You start a couple of days before opening day usually, so look at your roster, open the Free Agency tab (MLB -> Reports & Info -> Free Agents) to see if there is anyone who can fill a hole for you, cut any dead wood.

Look at your pitchers and see if they could be used better. For both lineups and pitching, you can select Actions -> Ask Bench Coach to set lineups/pitching staff. Then you can tinker with this.

Then go to Front Office -> Player Development and see what kind of prospects you have. You can start trading these away immediately if you want. You can click on any player and Actions -> Trade Options -> Shop Player Around. This is hugely helpful for figuring out the real strength of your team, as your own scout might be poor.

Other things to do - hire a good scout and doctor if you can, but usually you’ll have to wait till the end of the first season to get someone decent.

You can just sim the games for now - it took me many years before I decided to play them out - and look at the box scores etc.

For me, I get most fun from the trading/assembling a team part, though the games are fun and infuriating too.

There is also Perfect Team which is an online mode where you assemble a team and compete against other people in an automated manner… You make your lineups and strategy and games are played on their servers. It doesn’t cost extra but there are microtransactions for those so inclined (think of buying extra baseball card packs).

The single best way to learn OOTP is to join an online league. Many leagues are welcoming to newcomers and happy to show them the ropes. Just tell them from the start that you are brand new. This is how I learned and I would strongly recommend it, not just to learn but to find yourself immersed in a great simulation. Look for a league that has been around, that has a good website, and look at the league forum to gauge how other newcomers are treated. Most leagues have to be welcoming because they need new players when others drop out and leave teams without owners.

I know this is counter intuitive. Most people think you need to be good at a game before you leap into multiplayer or online. That is not the case with OOTP, and is truly the best way to learn it.

I had not purchased OOTP21, but today realized that it is available on my shiny new MS Gamepass service. So of course now I’m back to being addicted to Perfect Team.

I still haven’t picked up 21. My team in 20 is currently up 2-0 in their diamond league finals, looking for diamond title #3. They spent quite a few years up in perfect getting beat on before finally getting relegated. Even made it to the playoffs one season up there, which was surprising.

I wish you hadn’t told me that! Now I will feel compelled to go try it out.

Just won my 4th PL title in '20. Had to beat whales in the LCS and the WS. I’ve currently got just enough PP to maybe upgrade one position, but not enough for any of the titans.
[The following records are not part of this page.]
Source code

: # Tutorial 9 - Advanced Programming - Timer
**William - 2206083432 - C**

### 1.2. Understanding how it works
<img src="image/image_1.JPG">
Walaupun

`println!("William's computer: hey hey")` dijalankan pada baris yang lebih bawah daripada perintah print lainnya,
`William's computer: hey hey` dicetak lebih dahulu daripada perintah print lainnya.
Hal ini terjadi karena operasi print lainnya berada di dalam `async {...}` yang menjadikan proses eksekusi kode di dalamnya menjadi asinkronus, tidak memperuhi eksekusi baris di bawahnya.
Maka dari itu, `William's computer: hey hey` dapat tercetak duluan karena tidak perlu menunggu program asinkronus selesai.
'21 is a different story. I’m currently entrenched in Gold level, with an outside shot at moving up to Diamond in any given season, where I would immediately be punted back down.
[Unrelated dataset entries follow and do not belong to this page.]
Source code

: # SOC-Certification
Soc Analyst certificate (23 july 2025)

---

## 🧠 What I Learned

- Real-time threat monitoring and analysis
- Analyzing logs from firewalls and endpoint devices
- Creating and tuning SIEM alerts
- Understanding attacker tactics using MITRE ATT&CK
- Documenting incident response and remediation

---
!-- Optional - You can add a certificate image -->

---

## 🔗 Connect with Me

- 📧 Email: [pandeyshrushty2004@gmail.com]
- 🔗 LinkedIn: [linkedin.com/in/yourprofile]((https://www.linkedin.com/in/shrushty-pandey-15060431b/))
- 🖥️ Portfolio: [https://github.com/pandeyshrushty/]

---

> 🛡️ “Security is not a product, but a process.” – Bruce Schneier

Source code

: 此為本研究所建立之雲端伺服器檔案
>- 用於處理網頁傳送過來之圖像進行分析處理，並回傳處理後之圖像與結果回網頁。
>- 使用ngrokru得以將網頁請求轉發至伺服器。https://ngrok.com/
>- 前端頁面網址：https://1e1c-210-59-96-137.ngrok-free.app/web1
Just like 95% of all other PT players, I completed all of the Live Series collection missions, and those rewards make up a fairly big chunk of my roster. Consequently, '21 seems more monotonous to me than '20 did. It doesn’t help that all of the best cards are out of reach for NMS players, though I suppose that’s the only way to do things in this type of game. Most of the other build-a-team modes have a skill component after you’ve put your team together, but this one is all numbers.

Won the DL title, so now back to PL to be a punching bag.

I’ve never really spent much time with the collection mission stuff or the tournaments. I guess I should look at it more.

Note: I play FTP so most of the advice below is about improving your team without dumping cash into the game. If you want to pay cash to get points to buy stuff, then your path will probably be easier.

The complaint about PT 20 was that collections were too difficult to complete. And that the rewards weren’t that great. So the change for 21 is that they made the Live collections easier and they gave much better rewards. As a result many people complete those collections and so you see a lot of the same players on every team.

My advice to you guys just starting out is complete the live collections as soon as you can. You should pick a league to focus on and then complete the missions division by division since each division gives a pretty good reward and each league completion gives a really good player. Eventually you will have all of the collections complete.

Even if you don’t want to use the rewards you get you can sell them. But it’s difficult to beat the value you get from players like Suzuki or Bagwell or Maddox, who are three players most team hold on to (except for the team I’m running which doesn’t use any special edition cards so I sold all of ‘me on that one!).

When you get to the gold level you’ll see many similar looking teams. And it can make you feel a bit entrenched or depressed about creating your team’s own identity but if that’s a good time to pick a specific theme decide where you wanna go with your team, and so it’s easy enough to sell those SE cards and buy the guys you want (you just won’t get too much for the cards because the market is literally flooded with them).

One other tip is that entering tournaments can be a great way to get packs and for PP. Tournaments are available at every level (iron, bronze, silver, etc) and once you enter a couple and see what teams win it’s not too difficult to build a similar tourney team and compete. The best way to evolve your tean is to complete collections and enter tournaments to generate the PP you need. At higher levels you don’t earn enough PP to purchase anything except once a month or so and that’s not really going to cut it as far as improving your team.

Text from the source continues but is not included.